Hello I have a sorted list ['a','b','c','d','e','f'] that is currently displayed on the front end as the matrix

['a','c','e'], ['b,'d','f'], When it should be

['a','b','c'], ['d,'e','f'],

Unfortunately I'm not able to modify the front end to display the object horizontally so I would like to be able to rearrange the 1d array into another 1d array with the correct order ['a','d','b','e','c',f'].

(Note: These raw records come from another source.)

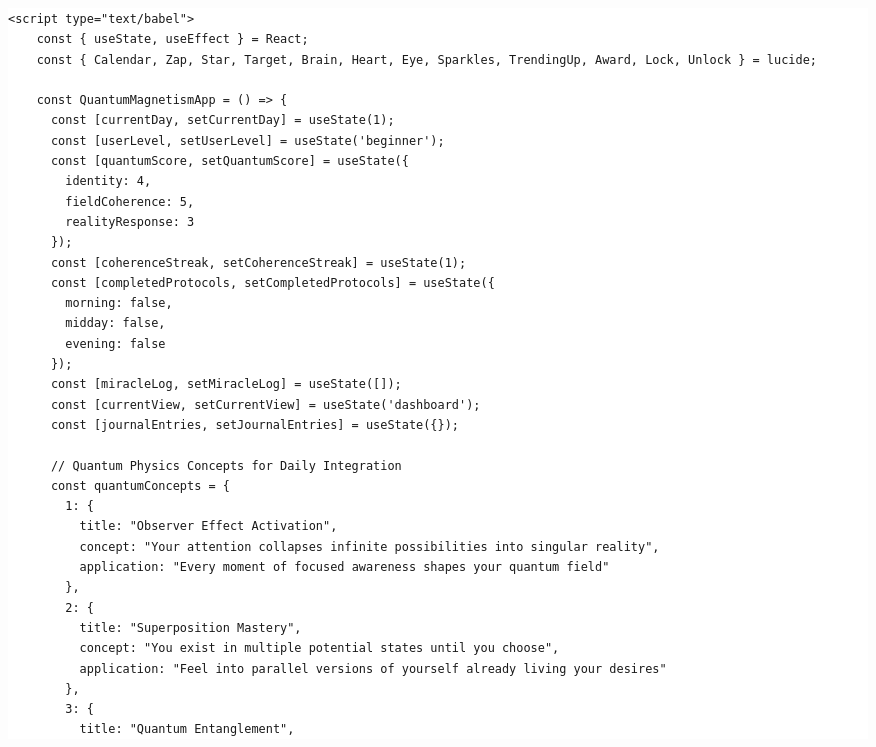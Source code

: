 <!DOCTYPE html>
<html lang="en">
<head>
    <meta charset="UTF-8">
    <meta name="viewport" content="width=device-width, initial-scale=1.0">
    <title>Quantum Magnetism - Reality Architecture Platform</title>
    <script crossorigin src="https://cdnjs.cloudflare.com/ajax/libs/react/18.2.0/umd/react.production.min.js"></script>
    <script crossorigin src="https://cdnjs.cloudflare.com/ajax/libs/react-dom/18.2.0/umd/react-dom.production.min.js"></script>
    <script src="https://cdnjs.cloudflare.com/ajax/libs/babel-standalone/7.23.5/babel.min.js"></script>
    <script src="https://cdnjs.cloudflare.com/ajax/libs/lucide/0.263.1/umd/lucide.js"></script>
    <script src="https://cdn.tailwindcss.com"></script>
    <script>
        tailwind.config = {
            theme: {
                extend: {
                    colors: {
                        silver: '#C0C0C0'
                    }
                }
            }
        }
    </script>
</head>
<body>
    <div id="root"></div>

    <script type="text/babel">
        const { useState, useEffect } = React;
        const { Calendar, Zap, Star, Target, Brain, Heart, Eye, Sparkles, TrendingUp, Award, Lock, Unlock } = lucide;

        const QuantumMagnetismApp = () => {
          const [currentDay, setCurrentDay] = useState(1);
          const [userLevel, setUserLevel] = useState('beginner');
          const [quantumScore, setQuantumScore] = useState({
            identity: 4,
            fieldCoherence: 5,
            realityResponse: 3
          });
          const [coherenceStreak, setCoherenceStreak] = useState(1);
          const [completedProtocols, setCompletedProtocols] = useState({
            morning: false,
            midday: false,
            evening: false
          });
          const [miracleLog, setMiracleLog] = useState([]);
          const [currentView, setCurrentView] = useState('dashboard');
          const [journalEntries, setJournalEntries] = useState({});

          // Quantum Physics Concepts for Daily Integration
          const quantumConcepts = {
            1: {
              title: "Observer Effect Activation",
              concept: "Your attention collapses infinite possibilities into singular reality",
              application: "Every moment of focused awareness shapes your quantum field"
            },
            2: {
              title: "Superposition Mastery", 
              concept: "You exist in multiple potential states until you choose",
              application: "Feel into parallel versions of yourself already living your desires"
            },
            3: {
              title: "Quantum Entanglement",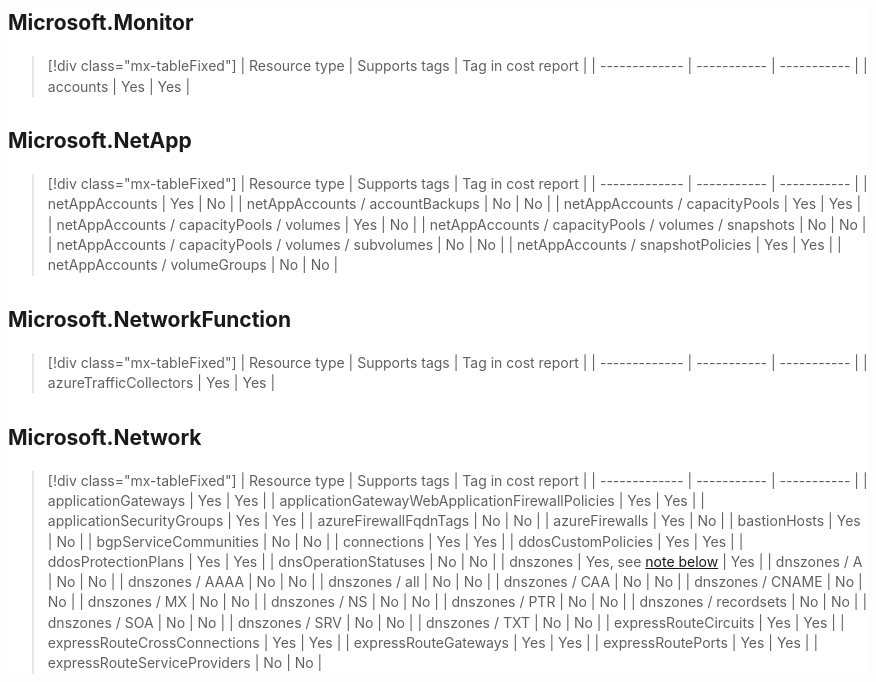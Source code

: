 ## Microsoft.Monitor

> [!div class="mx-tableFixed"]
> | Resource type | Supports tags | Tag in cost report |
> | ------------- | ----------- | ----------- |
> | accounts | Yes | Yes |

## Microsoft.NetApp

> [!div class="mx-tableFixed"]
> | Resource type | Supports tags | Tag in cost report |
> | ------------- | ----------- | ----------- |
> | netAppAccounts | Yes | No |
> | netAppAccounts / accountBackups | No | No |
> | netAppAccounts / capacityPools | Yes | Yes |
> | netAppAccounts / capacityPools / volumes | Yes | No |
> | netAppAccounts / capacityPools / volumes / snapshots | No | No |
> | netAppAccounts / capacityPools / volumes / subvolumes | No | No |
> | netAppAccounts / snapshotPolicies | Yes | Yes |
> | netAppAccounts / volumeGroups | No | No |

## Microsoft.NetworkFunction

> [!div class="mx-tableFixed"]
> | Resource type | Supports tags | Tag in cost report |
> | ------------- | ----------- | ----------- |
> | azureTrafficCollectors | Yes | Yes |

## Microsoft.Network

> [!div class="mx-tableFixed"]
> | Resource type | Supports tags | Tag in cost report |
> | ------------- | ----------- | ----------- |
> | applicationGateways | Yes | Yes |
> | applicationGatewayWebApplicationFirewallPolicies | Yes | Yes |
> | applicationSecurityGroups | Yes | Yes |
> | azureFirewallFqdnTags | No | No |
> | azureFirewalls | Yes | No |
> | bastionHosts | Yes | No |
> | bgpServiceCommunities | No | No |
> | connections | Yes | Yes |
> | ddosCustomPolicies | Yes | Yes |
> | ddosProtectionPlans | Yes | Yes |
> | dnsOperationStatuses | No | No |
> | dnszones | Yes, see [note below](#network-limitations) | Yes |
> | dnszones / A | No | No |
> | dnszones / AAAA | No | No |
> | dnszones / all | No | No |
> | dnszones / CAA | No | No |
> | dnszones / CNAME | No | No |
> | dnszones / MX | No | No |
> | dnszones / NS | No | No |
> | dnszones / PTR | No | No |
> | dnszones / recordsets | No | No |
> | dnszones / SOA | No | No |
> | dnszones / SRV | No | No |
> | dnszones / TXT | No | No |
> | expressRouteCircuits | Yes | Yes |
> | expressRouteCrossConnections | Yes | Yes |
> | expressRouteGateways | Yes | Yes |
> | expressRoutePorts | Yes | Yes |
> | expressRouteServiceProviders | No | No |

I conceptually know how it could be done by converting the 1d array into a 2d array, then rotating the matrix, then converting the 2d array back into a 1d array. However I was wondering if there is a more pythonic way/faster general algorithm for achieving this.

Answer 1

With numpy

I believe the most efficient, considering that you are talking about a GUI and GUI tend to change in size, would be to use numpy to implement your own proposal:

a = np.array(['a','b','c','d','e','f'])
n = len(a)
a.reshape(2, int(n)/2).T.reshape(1,n)

The output is:

array([['a', 'd', 'b', 'e', 'c', 'f']], dtype='<U1')

Speed comparison

Using slicing

Using the solution from the answer of wim:

%timeit [*L[0::3], *L[1::3], *L[2::3]]
>>> 559 ns ± 18 ns per loop

Using Numpy, with conversion to and back

%timeit np.array(L).reshape(2,3).T.reshape(1,6).tolist()
>>> 5.01 µs ± 257 ns per loop

Using Numpy, without conversions

a = np.array(L)
%timeit L.reshape(2,3).T.reshape(1,6)
>>> 1.58 µs ± 84.1 ns per loop

Using slicing with list comprehension

n = int(len(L)/2)
%timeit [j for i in range(n) for j in L[i::n]]
>>> 1.31 µs ± 73.3 ns 

Conclusions

It seems that, for constant sizes, wim answer with slicing is best, followed by slicing with list comprehension when the size is not known beforehand.

Answer 2

Stride it with slices:

>>> L = ['a','b','c','d','e','f']
>>> [*L[0::3], *L[1::3], *L[2::3]]
['a', 'd', 'b', 'e', 'c', 'f']

Consider using numpy if you need to generalise this to arbitrary dimensions:

>>> np.array(L).reshape(2,3).T.ravel().tolist()
['a', 'd', 'b', 'e', 'c', 'f']